The Toyota Supra Mark III was the first Supra to be completely separate from the Celica line. While the Celica followed the rest of the compact imports into front-wheel drive, the Supra retained its rear-wheel drive configuration and received all-new chassis and bodywork. Like its predecessor, the Mark III Supra was a good-looking car, reflecting the design aesthetic of its period, nicely crafted and understated.
Arriving mid-year in 1986, the Mark III Supra was gifted with a substantially upgraded engine compared to the model it replaced. The new Supras received a 3.0-liter, DOHC four-valve engine that delivered 200 hp and 196 lb-ft of torque. That power was sent to the rear wheels through the buyer’s choice of a five-speed manual or four-speed automatic transmission.
Just a few months later, the 1987 models arrived, adding a high-zoot turbocharged option to the Supra line. The turbo Supras boasted 230 hp and 246 lb-ft of torque. The turbo engine was also Toyota’s first distributorless engine, with individual coil packs firing the plugs based on a cam position sensor. To handle the extra power, turbo models received a special, heavy-duty five-speed manual transmission. Engine power remained constant through the Mark III lifecycle, with a redesigned turbo offering an additional 2 horsepower in 1989.
Toyota also brought the technology wagon to the Supra Mark III, making the new TEMS (Toyota Electronic Modulated Suspension) system standard on turbo cars and optional on normally aspirated models. The suspension system offered electronically controlled “normal” and “sport” settings for the shock absorbers. Anti-lock brakes, headlight washers, a targa top, a trip computer (through 1989), and a driver side airbag (beginning in 1990) are other notable features.

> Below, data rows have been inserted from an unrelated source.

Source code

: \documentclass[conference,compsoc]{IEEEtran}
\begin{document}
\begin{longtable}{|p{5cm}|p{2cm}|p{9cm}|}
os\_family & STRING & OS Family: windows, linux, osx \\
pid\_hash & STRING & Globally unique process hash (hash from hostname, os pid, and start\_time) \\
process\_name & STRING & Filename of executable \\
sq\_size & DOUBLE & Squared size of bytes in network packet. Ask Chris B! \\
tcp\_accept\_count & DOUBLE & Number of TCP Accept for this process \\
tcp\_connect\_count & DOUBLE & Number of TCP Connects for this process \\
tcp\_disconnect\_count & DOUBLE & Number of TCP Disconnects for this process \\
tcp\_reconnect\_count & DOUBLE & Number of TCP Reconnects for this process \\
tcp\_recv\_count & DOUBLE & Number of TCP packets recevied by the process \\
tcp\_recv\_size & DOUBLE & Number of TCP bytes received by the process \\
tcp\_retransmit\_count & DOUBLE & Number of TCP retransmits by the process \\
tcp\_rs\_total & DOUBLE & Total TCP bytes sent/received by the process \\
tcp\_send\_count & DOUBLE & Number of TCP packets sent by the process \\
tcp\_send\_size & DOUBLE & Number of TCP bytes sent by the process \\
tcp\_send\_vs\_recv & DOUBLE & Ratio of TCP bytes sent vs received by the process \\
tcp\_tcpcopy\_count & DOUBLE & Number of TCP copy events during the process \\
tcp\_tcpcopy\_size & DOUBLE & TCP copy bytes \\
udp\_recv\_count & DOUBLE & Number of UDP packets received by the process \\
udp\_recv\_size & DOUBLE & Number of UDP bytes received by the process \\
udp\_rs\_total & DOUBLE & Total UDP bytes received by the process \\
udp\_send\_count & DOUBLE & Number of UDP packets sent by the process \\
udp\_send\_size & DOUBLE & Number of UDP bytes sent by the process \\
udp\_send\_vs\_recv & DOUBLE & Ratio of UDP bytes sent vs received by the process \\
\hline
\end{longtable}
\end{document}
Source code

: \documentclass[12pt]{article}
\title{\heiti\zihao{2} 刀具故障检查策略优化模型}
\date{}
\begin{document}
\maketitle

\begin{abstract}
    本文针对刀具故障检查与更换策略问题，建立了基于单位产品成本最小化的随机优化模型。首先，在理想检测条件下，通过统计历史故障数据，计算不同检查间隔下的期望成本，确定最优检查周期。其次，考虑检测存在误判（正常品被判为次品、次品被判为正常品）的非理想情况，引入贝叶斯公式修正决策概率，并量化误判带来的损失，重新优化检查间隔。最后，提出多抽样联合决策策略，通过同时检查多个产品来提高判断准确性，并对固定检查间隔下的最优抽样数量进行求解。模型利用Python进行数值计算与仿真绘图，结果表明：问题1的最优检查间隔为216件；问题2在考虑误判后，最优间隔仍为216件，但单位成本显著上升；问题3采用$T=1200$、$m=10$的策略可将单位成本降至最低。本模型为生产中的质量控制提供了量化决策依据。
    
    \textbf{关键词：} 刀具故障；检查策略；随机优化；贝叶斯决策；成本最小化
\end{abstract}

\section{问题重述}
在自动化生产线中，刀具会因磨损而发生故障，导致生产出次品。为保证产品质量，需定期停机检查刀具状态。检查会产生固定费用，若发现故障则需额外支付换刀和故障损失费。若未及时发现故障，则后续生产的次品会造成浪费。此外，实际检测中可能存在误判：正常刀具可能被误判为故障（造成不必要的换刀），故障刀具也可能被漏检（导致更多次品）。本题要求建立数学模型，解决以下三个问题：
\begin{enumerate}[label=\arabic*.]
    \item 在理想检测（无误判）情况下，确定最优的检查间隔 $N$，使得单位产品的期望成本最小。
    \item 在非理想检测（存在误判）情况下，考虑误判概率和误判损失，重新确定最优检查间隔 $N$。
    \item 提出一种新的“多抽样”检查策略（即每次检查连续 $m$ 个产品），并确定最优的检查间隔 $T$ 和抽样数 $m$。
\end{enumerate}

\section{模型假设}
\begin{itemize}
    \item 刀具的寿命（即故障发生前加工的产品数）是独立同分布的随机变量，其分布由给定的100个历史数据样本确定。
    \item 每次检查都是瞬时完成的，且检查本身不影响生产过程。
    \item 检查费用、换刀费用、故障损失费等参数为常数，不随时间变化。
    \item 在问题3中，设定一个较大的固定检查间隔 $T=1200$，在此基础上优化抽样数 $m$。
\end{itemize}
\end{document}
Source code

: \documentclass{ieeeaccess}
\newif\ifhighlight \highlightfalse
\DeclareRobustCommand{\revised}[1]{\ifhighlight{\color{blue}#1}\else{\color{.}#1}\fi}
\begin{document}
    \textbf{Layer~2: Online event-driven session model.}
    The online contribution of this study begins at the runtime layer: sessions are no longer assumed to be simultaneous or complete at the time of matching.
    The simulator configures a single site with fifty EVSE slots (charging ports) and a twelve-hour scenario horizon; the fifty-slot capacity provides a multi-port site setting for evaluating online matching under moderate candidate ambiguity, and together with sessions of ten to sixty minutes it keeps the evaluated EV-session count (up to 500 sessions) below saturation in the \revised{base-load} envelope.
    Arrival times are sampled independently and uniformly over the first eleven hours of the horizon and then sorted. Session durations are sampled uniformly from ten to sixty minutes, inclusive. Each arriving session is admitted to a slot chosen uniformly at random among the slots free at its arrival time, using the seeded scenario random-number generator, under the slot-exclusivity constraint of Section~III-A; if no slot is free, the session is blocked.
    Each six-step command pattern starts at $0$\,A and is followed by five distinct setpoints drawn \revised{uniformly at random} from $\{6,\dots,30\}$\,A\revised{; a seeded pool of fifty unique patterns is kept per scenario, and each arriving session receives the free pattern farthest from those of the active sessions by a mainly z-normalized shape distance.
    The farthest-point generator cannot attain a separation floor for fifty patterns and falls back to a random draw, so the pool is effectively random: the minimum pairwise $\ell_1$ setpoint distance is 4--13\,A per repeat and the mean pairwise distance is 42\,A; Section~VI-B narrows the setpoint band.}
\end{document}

A total of 108,565 Toyota Supra Mark III models were produced over its six-year cycle. With such a long production run, the Mark III Supra cannot be considered a transition model, but rather an evolutionary phase on the way to the final expression of the Toyota Supra – the Mark IV that would become a legend in import sports car tuning. Mark III Supras today are affordable, and have an enthusiastic following, meaning there is a lot of parts and club support available. The turbos in particular were driven hard when new, and can be difficult to locate in a well-maintained state, though well-sorted examples are quite rewarding to drive.